Say how many lines in the records contain the string "principais", giving the number by itself.

(Saved entries)
-------------------------
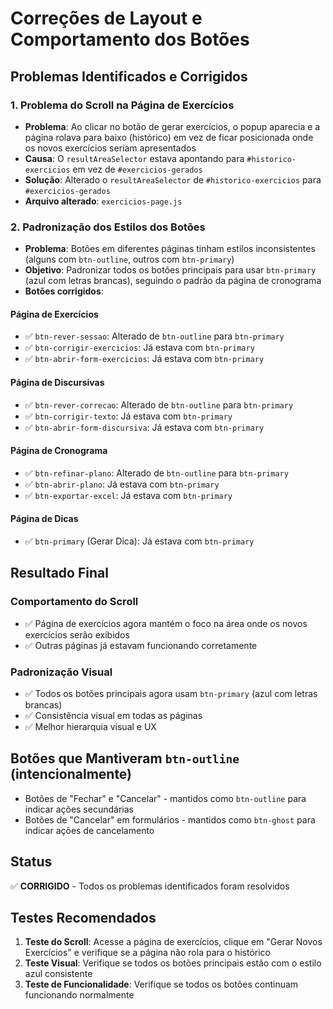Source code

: # Correções de Layout e Comportamento dos Botões

## Problemas Identificados e Corrigidos

### 1. **Problema do Scroll na Página de Exercícios**
- **Problema**: Ao clicar no botão de gerar exercícios, o popup aparecia e a página rolava para baixo (histórico) em vez de ficar posicionada onde os novos exercícios seriam apresentados
- **Causa**: O `resultAreaSelector` estava apontando para `#historico-exercicios` em vez de `#exercicios-gerados`
- **Solução**: Alterado o `resultAreaSelector` de `#historico-exercicios` para `#exercicios-gerados`
- **Arquivo alterado**: `exercicios-page.js`

### 2. **Padronização dos Estilos dos Botões**
- **Problema**: Botões em diferentes páginas tinham estilos inconsistentes (alguns com `btn-outline`, outros com `btn-primary`)
- **Objetivo**: Padronizar todos os botões principais para usar `btn-primary` (azul com letras brancas), seguindo o padrão da página de cronograma
- **Botões corrigidos**:

#### **Página de Exercícios**
- ✅ `btn-rever-sessao`: Alterado de `btn-outline` para `btn-primary`
- ✅ `btn-corrigir-exercicios`: Já estava com `btn-primary`
- ✅ `btn-abrir-form-exercicios`: Já estava com `btn-primary`

#### **Página de Discursivas**
- ✅ `btn-rever-correcao`: Alterado de `btn-outline` para `btn-primary`
- ✅ `btn-corrigir-texto`: Já estava com `btn-primary`
- ✅ `btn-abrir-form-discursiva`: Já estava com `btn-primary`

#### **Página de Cronograma**
- ✅ `btn-refinar-plano`: Alterado de `btn-outline` para `btn-primary`
- ✅ `btn-abrir-plano`: Já estava com `btn-primary`
- ✅ `btn-exportar-excel`: Já estava com `btn-primary`

#### **Página de Dicas**
- ✅ `btn-primary` (Gerar Dica): Já estava com `btn-primary`

## Resultado Final

### **Comportamento do Scroll**
- ✅ Página de exercícios agora mantém o foco na área onde os novos exercícios serão exibidos
- ✅ Outras páginas já estavam funcionando corretamente

### **Padronização Visual**
- ✅ Todos os botões principais agora usam `btn-primary` (azul com letras brancas)
- ✅ Consistência visual em todas as páginas
- ✅ Melhor hierarquia visual e UX

## Botões que Mantiveram `btn-outline` (intencionalmente)
- Botões de "Fechar" e "Cancelar" - mantidos como `btn-outline` para indicar ações secundárias
- Botões de "Cancelar" em formulários - mantidos como `btn-ghost` para indicar ações de cancelamento

## Status
✅ **CORRIGIDO** - Todos os problemas identificados foram resolvidos

## Testes Recomendados
1. **Teste do Scroll**: Acesse a página de exercícios, clique em "Gerar Novos Exercícios" e verifique se a página não rola para o histórico
2. **Teste Visual**: Verifique se todos os botões principais estão com o estilo azul consistente
3. **Teste de Funcionalidade**: Verifique se todos os botões continuam funcionando normalmente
-------------------------
RESULT OF THE EXERCISE ▸ 3